Gabriella Souza Publicado em 27/02/2026, às 14h04
João Fonseca está de volta aos holofotes internacionais após uma semana histórica em que conquistou o título de duplas no Rio Open. Neste domingo (1º), o carioca de apenas 19 anos entra em quadra para disputar a terceira edição do MGM Slam, em Las Vegas.
O evento, que será transmitido ao vivo pelo sportv3 a partir das 21h (horário de Brasília), reúne oito nomes de peso do circuito mundial em um formato dinâmico e extremamente lucrativo. Embora não conte pontos para o ranking da ATP, a motivação financeira é gigantesca: o campeão levará para casa o prêmio de 1 milhão de dólares (aproximadamente R$ 5,1 milhões).

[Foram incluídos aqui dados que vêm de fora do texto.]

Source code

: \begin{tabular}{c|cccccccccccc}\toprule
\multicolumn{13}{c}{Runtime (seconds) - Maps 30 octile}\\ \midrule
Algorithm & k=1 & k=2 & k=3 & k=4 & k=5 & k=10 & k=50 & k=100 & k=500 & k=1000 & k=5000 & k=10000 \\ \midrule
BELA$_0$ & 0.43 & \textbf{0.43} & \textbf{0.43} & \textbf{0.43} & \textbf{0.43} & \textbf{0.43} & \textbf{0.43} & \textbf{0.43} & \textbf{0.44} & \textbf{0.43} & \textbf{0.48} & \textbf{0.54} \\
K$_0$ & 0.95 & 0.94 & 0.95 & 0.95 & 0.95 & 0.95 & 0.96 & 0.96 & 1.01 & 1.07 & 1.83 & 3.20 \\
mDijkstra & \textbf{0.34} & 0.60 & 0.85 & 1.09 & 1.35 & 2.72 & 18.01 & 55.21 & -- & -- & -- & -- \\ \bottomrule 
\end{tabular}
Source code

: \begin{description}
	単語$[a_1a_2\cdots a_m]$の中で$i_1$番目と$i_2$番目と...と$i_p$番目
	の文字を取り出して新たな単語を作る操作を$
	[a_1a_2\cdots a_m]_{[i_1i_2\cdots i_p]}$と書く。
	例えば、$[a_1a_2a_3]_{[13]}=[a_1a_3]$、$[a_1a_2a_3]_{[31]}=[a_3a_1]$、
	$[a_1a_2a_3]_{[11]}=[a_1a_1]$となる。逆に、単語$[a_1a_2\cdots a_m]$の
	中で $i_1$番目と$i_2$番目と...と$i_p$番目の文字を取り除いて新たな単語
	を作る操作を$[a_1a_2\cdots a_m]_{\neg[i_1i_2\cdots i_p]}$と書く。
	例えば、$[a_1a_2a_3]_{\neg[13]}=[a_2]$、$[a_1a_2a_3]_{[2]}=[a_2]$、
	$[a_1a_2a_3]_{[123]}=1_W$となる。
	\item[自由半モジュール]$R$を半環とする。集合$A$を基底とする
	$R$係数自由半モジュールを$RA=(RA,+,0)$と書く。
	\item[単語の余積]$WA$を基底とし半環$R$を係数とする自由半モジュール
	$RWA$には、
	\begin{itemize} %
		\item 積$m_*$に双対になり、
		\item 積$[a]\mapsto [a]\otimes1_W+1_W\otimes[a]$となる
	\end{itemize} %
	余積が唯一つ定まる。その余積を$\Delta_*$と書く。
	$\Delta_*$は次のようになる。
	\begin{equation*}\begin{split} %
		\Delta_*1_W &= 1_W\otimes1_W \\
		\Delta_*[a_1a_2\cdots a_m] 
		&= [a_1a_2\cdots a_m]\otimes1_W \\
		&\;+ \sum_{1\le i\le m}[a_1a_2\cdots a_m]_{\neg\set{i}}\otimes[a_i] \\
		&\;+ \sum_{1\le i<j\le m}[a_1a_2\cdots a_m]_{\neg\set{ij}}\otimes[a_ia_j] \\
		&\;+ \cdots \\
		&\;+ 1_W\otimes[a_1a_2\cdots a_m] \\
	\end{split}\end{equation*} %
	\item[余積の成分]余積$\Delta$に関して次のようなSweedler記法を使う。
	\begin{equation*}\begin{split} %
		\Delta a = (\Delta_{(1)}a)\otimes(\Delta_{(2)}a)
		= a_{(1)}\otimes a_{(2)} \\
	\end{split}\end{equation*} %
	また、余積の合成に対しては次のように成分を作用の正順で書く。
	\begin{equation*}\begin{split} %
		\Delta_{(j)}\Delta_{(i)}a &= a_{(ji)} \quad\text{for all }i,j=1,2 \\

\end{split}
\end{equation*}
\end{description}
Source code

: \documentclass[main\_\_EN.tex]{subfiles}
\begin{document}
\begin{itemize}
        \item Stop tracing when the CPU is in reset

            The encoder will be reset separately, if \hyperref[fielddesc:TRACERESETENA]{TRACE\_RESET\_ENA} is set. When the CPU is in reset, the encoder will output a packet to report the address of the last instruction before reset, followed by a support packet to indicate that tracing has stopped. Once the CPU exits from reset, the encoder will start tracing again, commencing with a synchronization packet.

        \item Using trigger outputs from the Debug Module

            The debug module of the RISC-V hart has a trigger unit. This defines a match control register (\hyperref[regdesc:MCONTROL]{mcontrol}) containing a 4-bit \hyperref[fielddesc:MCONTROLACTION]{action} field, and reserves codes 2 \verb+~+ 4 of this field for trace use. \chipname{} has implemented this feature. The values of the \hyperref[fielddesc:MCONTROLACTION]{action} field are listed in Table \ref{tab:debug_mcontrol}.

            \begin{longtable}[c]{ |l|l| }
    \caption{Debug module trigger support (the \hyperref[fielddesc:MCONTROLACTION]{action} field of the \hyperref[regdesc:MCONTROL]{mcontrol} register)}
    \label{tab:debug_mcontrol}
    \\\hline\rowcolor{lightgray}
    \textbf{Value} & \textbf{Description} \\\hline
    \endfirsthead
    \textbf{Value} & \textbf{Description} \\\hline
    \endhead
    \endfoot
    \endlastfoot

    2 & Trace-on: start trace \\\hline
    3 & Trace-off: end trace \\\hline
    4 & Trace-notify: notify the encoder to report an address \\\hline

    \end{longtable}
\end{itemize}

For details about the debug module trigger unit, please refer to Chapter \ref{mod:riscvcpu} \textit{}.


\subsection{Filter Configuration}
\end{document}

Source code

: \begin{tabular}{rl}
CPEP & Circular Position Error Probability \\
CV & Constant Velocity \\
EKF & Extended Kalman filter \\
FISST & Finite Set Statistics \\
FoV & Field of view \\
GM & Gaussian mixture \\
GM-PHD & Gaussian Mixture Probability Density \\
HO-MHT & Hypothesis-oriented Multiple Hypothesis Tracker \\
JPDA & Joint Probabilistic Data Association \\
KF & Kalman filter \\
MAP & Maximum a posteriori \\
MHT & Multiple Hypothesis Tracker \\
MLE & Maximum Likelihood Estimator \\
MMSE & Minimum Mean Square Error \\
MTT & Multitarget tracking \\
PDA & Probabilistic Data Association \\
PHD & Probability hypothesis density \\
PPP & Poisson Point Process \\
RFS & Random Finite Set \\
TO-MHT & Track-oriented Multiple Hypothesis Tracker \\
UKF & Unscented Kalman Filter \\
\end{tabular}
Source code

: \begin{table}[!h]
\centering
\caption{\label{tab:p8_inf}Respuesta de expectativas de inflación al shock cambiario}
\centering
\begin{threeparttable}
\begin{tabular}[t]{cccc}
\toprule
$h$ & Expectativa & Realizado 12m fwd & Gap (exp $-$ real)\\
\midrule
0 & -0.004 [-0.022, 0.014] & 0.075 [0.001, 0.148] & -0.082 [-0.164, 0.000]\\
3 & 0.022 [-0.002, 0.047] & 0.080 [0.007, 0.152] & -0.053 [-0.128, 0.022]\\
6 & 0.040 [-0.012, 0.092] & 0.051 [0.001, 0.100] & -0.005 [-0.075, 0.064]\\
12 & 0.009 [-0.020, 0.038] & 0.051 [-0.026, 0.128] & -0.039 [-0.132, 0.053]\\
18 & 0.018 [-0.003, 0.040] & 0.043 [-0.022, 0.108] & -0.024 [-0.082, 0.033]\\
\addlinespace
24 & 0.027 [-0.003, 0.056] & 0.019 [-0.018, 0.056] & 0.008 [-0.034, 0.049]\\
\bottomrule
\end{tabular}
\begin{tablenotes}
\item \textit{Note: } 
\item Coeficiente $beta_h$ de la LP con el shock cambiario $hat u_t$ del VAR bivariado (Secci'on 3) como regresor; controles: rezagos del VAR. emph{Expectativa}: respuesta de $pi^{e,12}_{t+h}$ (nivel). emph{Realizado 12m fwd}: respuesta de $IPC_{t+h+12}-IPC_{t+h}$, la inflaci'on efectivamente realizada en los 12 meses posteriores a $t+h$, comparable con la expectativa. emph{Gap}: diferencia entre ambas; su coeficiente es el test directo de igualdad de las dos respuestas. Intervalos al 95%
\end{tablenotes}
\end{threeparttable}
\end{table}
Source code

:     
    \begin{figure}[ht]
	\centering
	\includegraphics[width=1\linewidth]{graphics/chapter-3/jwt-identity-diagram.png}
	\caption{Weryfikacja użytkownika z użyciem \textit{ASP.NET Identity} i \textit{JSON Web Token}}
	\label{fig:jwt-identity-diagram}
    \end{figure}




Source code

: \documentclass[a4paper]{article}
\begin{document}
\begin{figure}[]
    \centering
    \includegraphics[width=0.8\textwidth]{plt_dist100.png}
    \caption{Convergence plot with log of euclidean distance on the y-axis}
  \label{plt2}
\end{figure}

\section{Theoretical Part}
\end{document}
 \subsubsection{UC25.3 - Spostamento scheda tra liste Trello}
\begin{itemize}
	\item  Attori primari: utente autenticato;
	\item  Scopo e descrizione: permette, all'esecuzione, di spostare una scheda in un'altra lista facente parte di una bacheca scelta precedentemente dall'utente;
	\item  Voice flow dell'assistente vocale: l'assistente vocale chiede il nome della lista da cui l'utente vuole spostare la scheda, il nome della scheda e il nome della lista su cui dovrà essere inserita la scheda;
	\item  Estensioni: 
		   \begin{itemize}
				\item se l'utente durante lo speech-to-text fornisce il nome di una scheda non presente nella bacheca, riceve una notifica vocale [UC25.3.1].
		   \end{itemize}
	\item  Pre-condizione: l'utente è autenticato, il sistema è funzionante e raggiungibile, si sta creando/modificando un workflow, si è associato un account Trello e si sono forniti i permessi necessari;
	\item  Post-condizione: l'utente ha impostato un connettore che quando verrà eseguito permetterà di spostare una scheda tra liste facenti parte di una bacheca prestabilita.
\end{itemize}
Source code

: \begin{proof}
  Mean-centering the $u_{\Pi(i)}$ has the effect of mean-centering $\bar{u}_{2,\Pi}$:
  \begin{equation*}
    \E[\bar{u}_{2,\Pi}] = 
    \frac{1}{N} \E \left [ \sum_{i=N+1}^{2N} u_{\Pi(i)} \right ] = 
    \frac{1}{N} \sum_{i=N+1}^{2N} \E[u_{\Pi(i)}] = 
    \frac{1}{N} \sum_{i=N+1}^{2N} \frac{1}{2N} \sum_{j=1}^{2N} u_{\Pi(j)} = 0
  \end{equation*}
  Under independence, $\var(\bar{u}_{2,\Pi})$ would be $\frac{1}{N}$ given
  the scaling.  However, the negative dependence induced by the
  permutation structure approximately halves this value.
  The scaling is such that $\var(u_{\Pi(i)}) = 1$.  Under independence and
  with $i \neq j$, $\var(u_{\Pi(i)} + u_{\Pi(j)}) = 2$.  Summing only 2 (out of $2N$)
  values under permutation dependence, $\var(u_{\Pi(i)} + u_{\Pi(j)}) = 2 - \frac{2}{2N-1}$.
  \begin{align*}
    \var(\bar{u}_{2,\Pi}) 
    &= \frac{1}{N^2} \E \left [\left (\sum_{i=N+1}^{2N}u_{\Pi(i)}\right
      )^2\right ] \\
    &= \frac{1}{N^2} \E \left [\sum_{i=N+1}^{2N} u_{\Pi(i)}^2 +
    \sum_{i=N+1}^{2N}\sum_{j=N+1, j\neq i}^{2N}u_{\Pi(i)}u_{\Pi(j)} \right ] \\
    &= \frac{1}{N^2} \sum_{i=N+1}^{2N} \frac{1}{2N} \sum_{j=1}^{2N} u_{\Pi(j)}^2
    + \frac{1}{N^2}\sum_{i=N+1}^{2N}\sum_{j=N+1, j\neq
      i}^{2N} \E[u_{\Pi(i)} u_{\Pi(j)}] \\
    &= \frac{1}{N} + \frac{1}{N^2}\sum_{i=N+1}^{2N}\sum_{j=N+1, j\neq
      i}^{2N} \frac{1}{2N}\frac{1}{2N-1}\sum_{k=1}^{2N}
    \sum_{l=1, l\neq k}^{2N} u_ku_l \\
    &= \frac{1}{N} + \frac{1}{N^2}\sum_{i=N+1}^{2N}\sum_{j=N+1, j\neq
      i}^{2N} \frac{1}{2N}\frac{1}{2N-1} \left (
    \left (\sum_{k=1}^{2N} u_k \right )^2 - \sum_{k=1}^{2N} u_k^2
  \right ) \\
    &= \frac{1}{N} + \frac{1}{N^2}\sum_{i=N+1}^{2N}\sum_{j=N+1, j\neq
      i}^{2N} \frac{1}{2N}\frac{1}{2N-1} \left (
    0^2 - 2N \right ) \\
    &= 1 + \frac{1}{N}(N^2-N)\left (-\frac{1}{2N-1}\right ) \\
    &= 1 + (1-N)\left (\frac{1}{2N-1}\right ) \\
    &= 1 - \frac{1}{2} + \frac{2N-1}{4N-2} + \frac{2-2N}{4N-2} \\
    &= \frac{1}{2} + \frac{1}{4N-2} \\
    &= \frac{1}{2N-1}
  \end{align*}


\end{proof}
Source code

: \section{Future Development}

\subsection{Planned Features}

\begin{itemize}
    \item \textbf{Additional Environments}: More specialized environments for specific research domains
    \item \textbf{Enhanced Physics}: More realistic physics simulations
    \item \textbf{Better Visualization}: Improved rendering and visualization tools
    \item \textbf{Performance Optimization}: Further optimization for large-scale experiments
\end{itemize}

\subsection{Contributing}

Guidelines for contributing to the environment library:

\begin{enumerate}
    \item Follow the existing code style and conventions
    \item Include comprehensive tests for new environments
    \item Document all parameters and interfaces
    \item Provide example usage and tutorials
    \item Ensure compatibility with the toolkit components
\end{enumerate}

O tenista brasileiro, atualmente ocupando a 38ª posição no ranking mundial, terá um desafio geracional logo em sua estreia. Ele enfrentará o veterano francês Gael Monfils, de 39 anos. O confronto marca o encontro entre o jogador mais jovem do torneio e um dos mais experientes e carismáticos do circuito. Para o brasileiro, o torneio de exibição é muito mais do que uma oportunidade financeira; é um teste crucial para sua condição física. No início de 2026, Fonseca precisou abandonar duas competições devido a uma lesão na região lombar, e agora busca retomar o ritmo competitivo e a confiança antes dos grandes desafios que virão em solo americano.
Formato relâmpago
O MGM Slam é desenhado para ser um espetáculo de um único dia, com um formato que exige foco total desde o primeiro segundo. Todas as partidas, desde a rodada inicial até a grande final, serão decididas em tie-breaks de 10 pontos. Esse modelo reduz a margem de erro e favorece jogadores com saque potente e agressividade, características que Fonseca possui, mas que também são marcas registradas de outros participantes, como o americano Taylor Fritz (7º do mundo e favorito ao título), o gigante Reilly Opelka e o imprevisível Nick Kyrgios.
Além de Fonseca e Monfils, o grid conta com nomes como Casper Ruud, Alexander Bublik e Tommy Paul. O vencedor de cada jogo avança imediatamente para as semifinais, culminando na decisão do título na mesma noite. Para o público, é uma chance de ver estilos de jogo contrastantes em duelos curtos e intensos. Para os atletas, como Bublik ou Kyrgios, o evento também é uma vitrine para o entretenimento, algo que a organização incentiva para atrair novos fãs para a modalidade.
Preparação para os Masters 1000
A passagem de João Fonseca por Las Vegas é o primeiro passo de uma sequência importante nos Estados Unidos. Logo após o MGM Slam, o brasileiro segue para a Califórnia para disputar o Masters 1000 de Indian Wells, que começa no dia 4 de março. Na sequência, ele embarca para o Masters 1000 de Miami. Esses dois torneios são fundamentais para que ele tente subir ainda mais no ranking e se consolidar entre os melhores do mundo.
Há também a possibilidade de Fonseca defender seu título no Challenger de Phoenix, caso os resultados nos grandes torneios permitam o ajuste na agenda. O foco principal, no entanto, é garantir que a lesão na lombar esteja totalmente superada. Com a confiança em alta após o sucesso no Rio e o bolso possivelmente mais cheio após o domingo em Vegas, Fonseca tem tudo para fazer uma temporada de 2026 memorável, reafirmando seu status de principal promessa do tênis sul-americano.